◆ **What is needed**: Among the lines of data below, reproduce only those from the one with "In the next 3" through the one with "1 should pay amount $1", exactly as they stand, both ends included.

** Material shown follows **

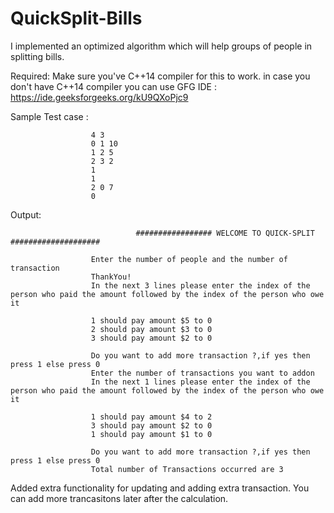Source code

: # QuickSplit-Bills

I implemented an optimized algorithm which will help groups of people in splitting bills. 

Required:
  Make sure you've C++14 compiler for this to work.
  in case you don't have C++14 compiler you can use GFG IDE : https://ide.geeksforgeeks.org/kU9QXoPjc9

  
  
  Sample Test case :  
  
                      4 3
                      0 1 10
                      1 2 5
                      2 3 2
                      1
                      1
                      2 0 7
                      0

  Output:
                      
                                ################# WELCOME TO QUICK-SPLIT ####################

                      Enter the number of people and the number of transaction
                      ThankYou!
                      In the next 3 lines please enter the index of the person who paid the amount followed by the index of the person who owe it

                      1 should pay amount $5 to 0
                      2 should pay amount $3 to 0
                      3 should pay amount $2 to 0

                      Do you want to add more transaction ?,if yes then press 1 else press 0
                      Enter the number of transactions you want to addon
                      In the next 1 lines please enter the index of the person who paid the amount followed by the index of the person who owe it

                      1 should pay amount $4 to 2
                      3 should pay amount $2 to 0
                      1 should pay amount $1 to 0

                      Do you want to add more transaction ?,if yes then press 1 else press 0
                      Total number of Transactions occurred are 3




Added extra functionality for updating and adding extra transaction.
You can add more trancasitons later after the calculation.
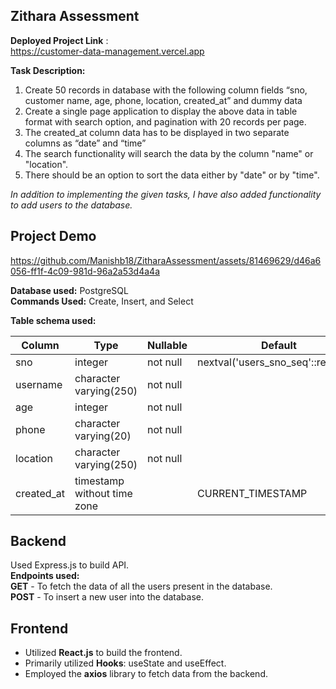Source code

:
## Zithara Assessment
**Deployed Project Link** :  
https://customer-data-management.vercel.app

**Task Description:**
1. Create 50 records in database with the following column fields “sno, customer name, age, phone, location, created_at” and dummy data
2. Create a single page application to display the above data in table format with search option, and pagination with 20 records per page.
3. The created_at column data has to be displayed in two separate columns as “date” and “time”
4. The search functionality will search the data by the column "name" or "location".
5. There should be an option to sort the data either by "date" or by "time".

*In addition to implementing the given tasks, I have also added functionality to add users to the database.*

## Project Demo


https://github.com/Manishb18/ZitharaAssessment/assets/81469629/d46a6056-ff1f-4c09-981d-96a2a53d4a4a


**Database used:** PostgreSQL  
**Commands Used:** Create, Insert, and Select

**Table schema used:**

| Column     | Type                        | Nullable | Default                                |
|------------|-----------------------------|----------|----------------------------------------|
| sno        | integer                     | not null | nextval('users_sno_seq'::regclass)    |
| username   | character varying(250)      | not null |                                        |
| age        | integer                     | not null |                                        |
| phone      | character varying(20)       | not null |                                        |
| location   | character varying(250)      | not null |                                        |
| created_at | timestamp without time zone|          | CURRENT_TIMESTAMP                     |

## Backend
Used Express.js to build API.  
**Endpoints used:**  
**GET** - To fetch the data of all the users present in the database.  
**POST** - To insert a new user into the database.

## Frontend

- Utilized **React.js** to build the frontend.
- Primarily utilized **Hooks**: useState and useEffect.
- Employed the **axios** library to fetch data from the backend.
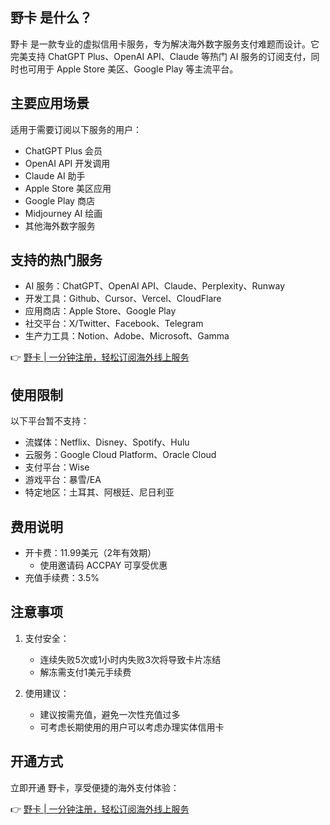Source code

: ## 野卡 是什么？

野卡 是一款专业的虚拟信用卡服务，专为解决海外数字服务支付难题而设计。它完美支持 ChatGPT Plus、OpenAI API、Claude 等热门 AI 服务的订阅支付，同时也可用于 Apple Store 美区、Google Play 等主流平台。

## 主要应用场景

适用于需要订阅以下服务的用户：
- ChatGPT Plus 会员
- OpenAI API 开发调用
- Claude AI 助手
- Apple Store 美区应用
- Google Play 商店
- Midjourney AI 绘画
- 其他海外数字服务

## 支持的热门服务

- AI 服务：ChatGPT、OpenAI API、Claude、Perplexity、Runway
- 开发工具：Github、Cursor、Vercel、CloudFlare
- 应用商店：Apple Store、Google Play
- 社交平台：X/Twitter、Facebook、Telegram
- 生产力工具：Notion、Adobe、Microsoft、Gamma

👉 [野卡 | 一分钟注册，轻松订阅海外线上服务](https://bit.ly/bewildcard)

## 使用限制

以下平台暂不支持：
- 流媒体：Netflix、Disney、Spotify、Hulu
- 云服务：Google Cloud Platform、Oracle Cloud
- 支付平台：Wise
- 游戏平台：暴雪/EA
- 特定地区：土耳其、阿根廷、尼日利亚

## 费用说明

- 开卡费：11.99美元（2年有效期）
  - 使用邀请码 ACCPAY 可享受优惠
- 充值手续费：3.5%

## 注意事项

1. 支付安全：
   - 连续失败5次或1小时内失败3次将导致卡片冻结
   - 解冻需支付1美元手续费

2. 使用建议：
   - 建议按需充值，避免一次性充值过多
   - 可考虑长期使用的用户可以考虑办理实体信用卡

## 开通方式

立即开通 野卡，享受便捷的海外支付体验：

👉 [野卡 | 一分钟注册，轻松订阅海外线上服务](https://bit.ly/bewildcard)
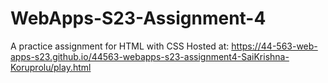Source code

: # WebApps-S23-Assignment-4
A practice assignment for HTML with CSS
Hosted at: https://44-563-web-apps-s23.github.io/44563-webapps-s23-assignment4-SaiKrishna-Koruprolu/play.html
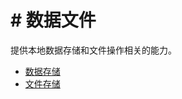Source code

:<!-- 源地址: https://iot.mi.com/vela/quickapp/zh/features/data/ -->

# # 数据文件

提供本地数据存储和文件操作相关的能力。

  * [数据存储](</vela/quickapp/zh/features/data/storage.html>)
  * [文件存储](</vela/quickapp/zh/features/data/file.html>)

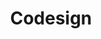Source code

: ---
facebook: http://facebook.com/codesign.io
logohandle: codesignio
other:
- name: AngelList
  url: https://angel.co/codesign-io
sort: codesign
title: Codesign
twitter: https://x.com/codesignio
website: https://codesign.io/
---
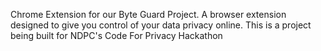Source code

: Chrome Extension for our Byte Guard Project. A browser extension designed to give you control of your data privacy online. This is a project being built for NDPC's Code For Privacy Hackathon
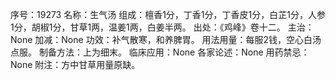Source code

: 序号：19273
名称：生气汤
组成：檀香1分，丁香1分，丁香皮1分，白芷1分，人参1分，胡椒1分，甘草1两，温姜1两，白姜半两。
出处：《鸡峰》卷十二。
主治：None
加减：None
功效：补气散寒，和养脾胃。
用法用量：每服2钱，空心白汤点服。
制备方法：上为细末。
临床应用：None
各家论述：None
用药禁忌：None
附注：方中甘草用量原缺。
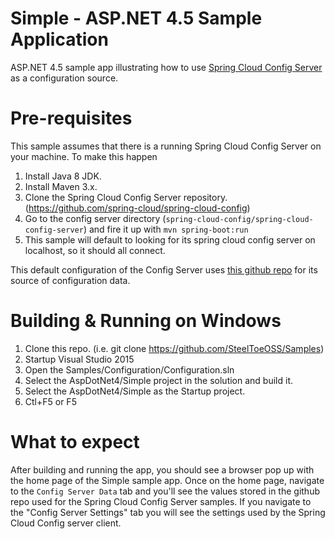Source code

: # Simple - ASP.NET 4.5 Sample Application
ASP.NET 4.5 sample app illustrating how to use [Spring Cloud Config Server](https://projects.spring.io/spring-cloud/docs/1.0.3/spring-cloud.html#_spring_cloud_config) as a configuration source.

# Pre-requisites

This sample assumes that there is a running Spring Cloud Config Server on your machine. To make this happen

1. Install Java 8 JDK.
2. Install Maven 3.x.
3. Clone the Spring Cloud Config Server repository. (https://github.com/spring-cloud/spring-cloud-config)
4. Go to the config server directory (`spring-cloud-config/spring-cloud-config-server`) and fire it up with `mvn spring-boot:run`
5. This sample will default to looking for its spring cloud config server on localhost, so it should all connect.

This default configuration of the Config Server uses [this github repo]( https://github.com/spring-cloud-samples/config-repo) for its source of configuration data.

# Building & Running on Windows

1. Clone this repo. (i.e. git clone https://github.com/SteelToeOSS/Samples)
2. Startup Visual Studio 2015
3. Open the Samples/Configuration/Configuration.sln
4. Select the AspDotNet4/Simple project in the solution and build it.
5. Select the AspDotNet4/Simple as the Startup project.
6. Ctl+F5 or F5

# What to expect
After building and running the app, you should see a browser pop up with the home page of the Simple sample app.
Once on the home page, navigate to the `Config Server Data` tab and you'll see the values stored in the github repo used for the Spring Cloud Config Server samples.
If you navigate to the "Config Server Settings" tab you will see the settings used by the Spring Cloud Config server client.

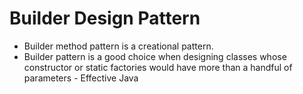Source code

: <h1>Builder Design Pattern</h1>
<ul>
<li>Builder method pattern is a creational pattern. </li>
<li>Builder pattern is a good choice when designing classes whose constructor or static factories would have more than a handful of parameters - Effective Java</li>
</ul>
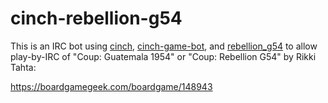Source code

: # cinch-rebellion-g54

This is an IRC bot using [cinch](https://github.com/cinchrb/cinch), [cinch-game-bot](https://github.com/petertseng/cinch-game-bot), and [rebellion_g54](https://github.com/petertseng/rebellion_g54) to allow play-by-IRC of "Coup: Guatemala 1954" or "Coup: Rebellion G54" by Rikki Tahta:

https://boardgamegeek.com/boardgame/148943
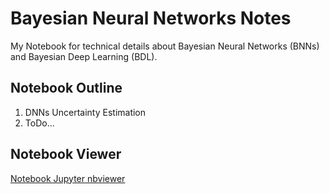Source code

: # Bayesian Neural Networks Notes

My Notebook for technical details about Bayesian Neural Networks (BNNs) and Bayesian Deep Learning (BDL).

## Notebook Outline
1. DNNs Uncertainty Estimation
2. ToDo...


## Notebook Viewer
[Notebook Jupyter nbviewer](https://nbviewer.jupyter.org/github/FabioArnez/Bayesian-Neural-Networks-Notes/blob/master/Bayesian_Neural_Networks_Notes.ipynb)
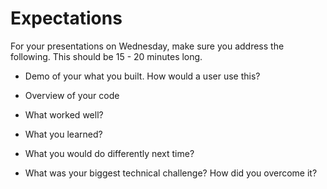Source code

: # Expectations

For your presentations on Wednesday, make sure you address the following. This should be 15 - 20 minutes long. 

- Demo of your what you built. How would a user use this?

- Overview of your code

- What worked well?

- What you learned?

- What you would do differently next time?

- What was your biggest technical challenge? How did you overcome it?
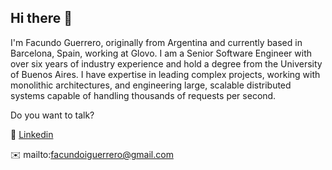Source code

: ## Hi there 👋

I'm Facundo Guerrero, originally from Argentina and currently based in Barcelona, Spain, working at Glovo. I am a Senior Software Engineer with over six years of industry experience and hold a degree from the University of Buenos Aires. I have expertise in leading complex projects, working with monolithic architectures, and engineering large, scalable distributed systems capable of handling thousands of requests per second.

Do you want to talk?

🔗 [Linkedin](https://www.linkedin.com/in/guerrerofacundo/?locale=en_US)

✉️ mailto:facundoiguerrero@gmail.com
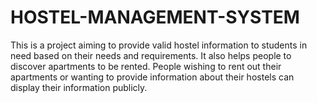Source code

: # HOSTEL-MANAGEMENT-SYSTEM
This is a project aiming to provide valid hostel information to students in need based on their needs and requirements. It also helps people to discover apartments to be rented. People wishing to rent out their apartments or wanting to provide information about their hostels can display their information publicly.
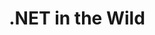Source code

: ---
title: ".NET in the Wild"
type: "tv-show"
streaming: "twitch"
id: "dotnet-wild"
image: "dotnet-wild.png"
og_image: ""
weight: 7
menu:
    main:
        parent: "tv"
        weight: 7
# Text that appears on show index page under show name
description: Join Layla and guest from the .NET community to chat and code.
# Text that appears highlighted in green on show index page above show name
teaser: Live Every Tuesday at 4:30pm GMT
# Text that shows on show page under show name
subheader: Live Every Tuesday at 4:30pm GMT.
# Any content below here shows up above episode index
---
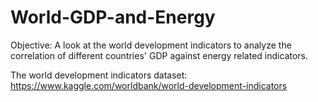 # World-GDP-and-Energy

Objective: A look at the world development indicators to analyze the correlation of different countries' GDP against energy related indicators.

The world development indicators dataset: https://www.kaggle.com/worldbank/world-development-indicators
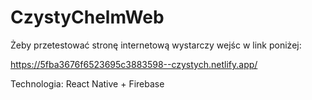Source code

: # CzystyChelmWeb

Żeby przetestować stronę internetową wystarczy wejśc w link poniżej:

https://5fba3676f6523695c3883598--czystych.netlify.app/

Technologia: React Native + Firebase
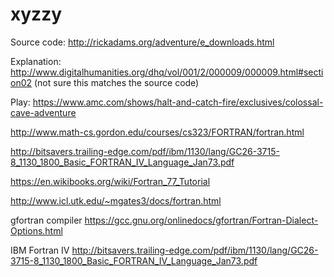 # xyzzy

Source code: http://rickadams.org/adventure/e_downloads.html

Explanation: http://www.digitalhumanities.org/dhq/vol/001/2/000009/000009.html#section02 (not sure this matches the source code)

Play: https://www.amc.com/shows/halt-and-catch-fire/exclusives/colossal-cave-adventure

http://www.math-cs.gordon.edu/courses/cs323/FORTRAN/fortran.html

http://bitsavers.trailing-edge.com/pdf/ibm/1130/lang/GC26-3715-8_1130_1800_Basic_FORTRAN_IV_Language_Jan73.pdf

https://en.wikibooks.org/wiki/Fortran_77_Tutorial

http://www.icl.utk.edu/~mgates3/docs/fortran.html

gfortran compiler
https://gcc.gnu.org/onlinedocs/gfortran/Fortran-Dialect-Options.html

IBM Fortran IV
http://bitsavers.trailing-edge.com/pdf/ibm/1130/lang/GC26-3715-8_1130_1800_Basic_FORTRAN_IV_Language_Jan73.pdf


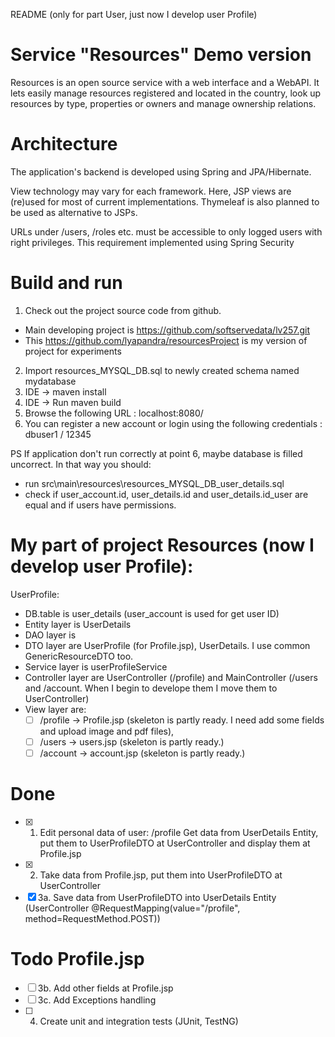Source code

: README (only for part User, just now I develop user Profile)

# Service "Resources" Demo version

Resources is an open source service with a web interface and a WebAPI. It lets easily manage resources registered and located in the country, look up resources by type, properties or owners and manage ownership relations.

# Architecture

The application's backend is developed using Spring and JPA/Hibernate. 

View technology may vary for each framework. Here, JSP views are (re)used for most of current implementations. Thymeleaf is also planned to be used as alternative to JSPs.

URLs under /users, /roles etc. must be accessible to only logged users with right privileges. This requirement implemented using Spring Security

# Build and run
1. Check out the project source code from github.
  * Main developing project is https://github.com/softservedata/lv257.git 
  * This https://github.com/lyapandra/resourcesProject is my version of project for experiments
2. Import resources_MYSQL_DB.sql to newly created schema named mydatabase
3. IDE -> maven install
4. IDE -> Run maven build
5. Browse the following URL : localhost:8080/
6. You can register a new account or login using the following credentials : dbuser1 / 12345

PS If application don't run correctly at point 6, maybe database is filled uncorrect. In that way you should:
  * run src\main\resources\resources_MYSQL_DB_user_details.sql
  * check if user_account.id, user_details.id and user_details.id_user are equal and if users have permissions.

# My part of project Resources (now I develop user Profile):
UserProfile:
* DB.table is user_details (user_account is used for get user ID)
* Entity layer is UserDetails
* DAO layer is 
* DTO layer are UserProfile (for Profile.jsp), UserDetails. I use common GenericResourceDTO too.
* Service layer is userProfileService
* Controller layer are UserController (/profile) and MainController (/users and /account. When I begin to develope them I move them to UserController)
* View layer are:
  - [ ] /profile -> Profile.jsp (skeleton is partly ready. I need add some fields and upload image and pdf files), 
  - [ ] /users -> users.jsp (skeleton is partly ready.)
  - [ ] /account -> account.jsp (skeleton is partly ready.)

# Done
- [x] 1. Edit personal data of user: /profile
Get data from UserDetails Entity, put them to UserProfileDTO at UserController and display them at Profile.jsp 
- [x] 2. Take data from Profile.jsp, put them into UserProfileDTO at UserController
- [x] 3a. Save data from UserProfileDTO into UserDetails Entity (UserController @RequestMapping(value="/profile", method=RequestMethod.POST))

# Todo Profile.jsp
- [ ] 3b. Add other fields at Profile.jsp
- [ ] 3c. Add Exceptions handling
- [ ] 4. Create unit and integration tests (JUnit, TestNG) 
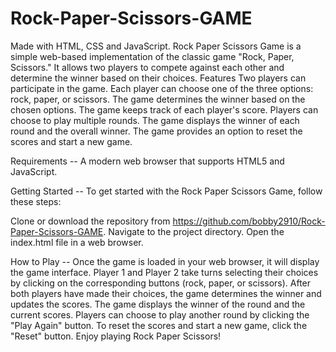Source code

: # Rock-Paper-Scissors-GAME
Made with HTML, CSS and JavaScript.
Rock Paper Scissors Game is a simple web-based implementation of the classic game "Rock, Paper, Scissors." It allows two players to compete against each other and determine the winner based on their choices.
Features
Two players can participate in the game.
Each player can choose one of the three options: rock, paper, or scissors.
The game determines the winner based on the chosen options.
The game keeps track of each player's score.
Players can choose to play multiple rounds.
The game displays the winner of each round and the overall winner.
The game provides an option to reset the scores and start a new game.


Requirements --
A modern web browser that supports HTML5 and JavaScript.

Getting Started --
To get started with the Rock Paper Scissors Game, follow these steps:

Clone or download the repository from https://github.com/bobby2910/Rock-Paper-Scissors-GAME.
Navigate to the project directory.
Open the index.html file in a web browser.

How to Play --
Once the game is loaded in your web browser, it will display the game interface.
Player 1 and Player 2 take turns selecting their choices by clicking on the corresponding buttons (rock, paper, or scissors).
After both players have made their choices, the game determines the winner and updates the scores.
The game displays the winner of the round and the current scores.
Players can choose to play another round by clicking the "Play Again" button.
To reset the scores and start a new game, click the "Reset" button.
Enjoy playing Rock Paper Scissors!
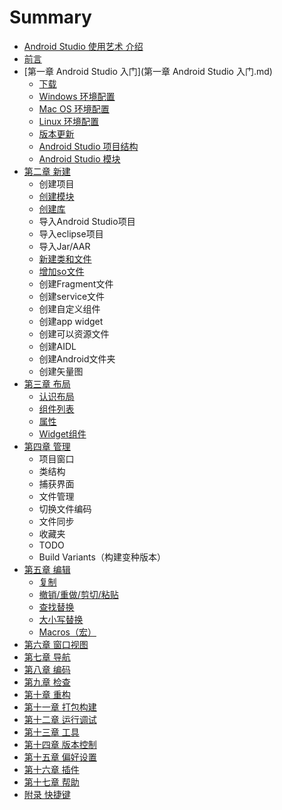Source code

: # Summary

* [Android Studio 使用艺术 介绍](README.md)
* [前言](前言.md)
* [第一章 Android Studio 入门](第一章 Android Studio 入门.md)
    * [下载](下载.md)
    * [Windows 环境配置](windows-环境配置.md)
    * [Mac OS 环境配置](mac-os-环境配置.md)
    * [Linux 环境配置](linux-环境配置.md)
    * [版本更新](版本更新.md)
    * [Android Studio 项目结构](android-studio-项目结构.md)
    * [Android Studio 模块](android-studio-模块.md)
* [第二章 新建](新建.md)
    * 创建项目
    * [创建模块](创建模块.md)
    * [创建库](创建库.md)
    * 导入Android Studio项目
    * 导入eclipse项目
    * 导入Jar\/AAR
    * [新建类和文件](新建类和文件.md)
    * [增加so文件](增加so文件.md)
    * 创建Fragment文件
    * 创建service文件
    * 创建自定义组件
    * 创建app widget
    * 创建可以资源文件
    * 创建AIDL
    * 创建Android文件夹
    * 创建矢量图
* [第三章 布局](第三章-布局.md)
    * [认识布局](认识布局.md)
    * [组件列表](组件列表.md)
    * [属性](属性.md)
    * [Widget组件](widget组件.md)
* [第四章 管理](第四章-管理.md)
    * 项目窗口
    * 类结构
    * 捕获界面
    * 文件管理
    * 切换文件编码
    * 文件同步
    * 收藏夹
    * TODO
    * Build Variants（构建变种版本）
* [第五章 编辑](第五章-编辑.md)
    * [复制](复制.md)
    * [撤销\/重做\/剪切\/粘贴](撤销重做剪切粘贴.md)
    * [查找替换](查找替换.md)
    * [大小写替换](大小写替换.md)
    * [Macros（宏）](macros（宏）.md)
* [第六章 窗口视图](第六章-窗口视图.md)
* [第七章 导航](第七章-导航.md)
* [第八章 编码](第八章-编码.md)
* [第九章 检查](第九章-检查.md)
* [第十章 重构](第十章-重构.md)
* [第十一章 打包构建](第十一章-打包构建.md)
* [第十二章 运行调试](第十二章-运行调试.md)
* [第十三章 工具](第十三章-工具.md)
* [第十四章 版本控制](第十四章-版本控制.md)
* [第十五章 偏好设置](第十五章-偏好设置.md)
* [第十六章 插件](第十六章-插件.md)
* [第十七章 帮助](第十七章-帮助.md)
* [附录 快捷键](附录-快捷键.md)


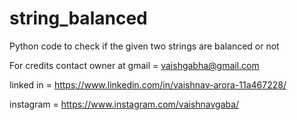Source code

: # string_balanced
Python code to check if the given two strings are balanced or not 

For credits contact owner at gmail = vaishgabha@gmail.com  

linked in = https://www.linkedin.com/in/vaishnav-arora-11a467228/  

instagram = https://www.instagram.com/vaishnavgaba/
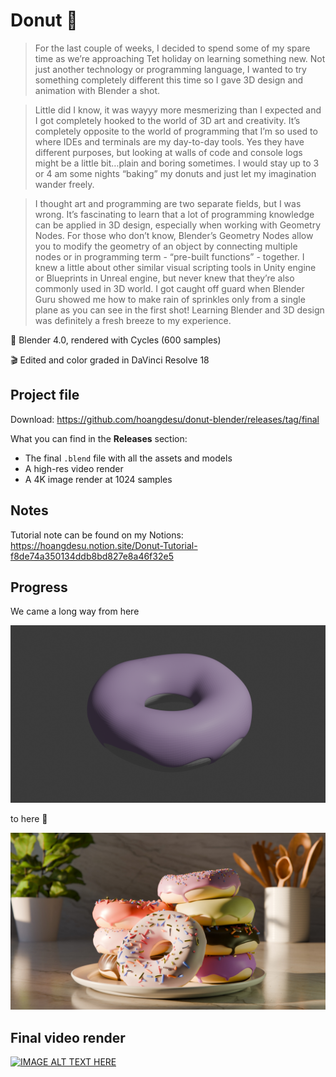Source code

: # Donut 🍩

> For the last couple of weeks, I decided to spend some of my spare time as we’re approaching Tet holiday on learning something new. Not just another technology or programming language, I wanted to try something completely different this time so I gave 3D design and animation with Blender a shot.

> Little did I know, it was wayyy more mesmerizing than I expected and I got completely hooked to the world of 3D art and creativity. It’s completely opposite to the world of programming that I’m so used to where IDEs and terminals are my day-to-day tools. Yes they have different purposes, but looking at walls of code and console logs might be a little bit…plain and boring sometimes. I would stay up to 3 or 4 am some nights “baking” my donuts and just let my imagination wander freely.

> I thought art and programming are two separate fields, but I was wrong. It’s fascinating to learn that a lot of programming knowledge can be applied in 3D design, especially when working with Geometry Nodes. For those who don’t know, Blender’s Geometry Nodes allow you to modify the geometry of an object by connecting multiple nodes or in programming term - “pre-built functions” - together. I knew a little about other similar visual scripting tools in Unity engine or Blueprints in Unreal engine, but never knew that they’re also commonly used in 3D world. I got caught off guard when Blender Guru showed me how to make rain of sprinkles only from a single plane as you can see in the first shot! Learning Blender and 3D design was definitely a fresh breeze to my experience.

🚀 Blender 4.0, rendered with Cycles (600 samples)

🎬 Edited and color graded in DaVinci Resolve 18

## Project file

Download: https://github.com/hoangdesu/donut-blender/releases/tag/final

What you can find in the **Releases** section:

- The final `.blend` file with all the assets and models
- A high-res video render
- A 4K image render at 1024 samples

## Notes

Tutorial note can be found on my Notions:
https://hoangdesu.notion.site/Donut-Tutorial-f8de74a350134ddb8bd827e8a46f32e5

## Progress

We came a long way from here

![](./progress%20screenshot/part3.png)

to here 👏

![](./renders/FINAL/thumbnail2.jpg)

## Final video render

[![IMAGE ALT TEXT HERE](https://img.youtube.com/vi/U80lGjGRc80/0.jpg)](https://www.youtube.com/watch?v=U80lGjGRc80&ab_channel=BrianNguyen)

** End of Material shown **

◆ **Expected answer**:
                      In the next 3 lines please enter the index of the person who paid the amount followed by the index of the person who owe it

                      1 should pay amount $5 to 0
                      2 should pay amount $3 to 0
                      3 should pay amount $2 to 0

                      Do you want to add more transaction ?,if yes then press 1 else press 0
                      Enter the number of transactions you want to addon
                      In the next 1 lines please enter the index of the person who paid the amount followed by the index of the person who owe it

                      1 should pay amount $4 to 2
                      3 should pay amount $2 to 0
                      1 should pay amount $1 to 0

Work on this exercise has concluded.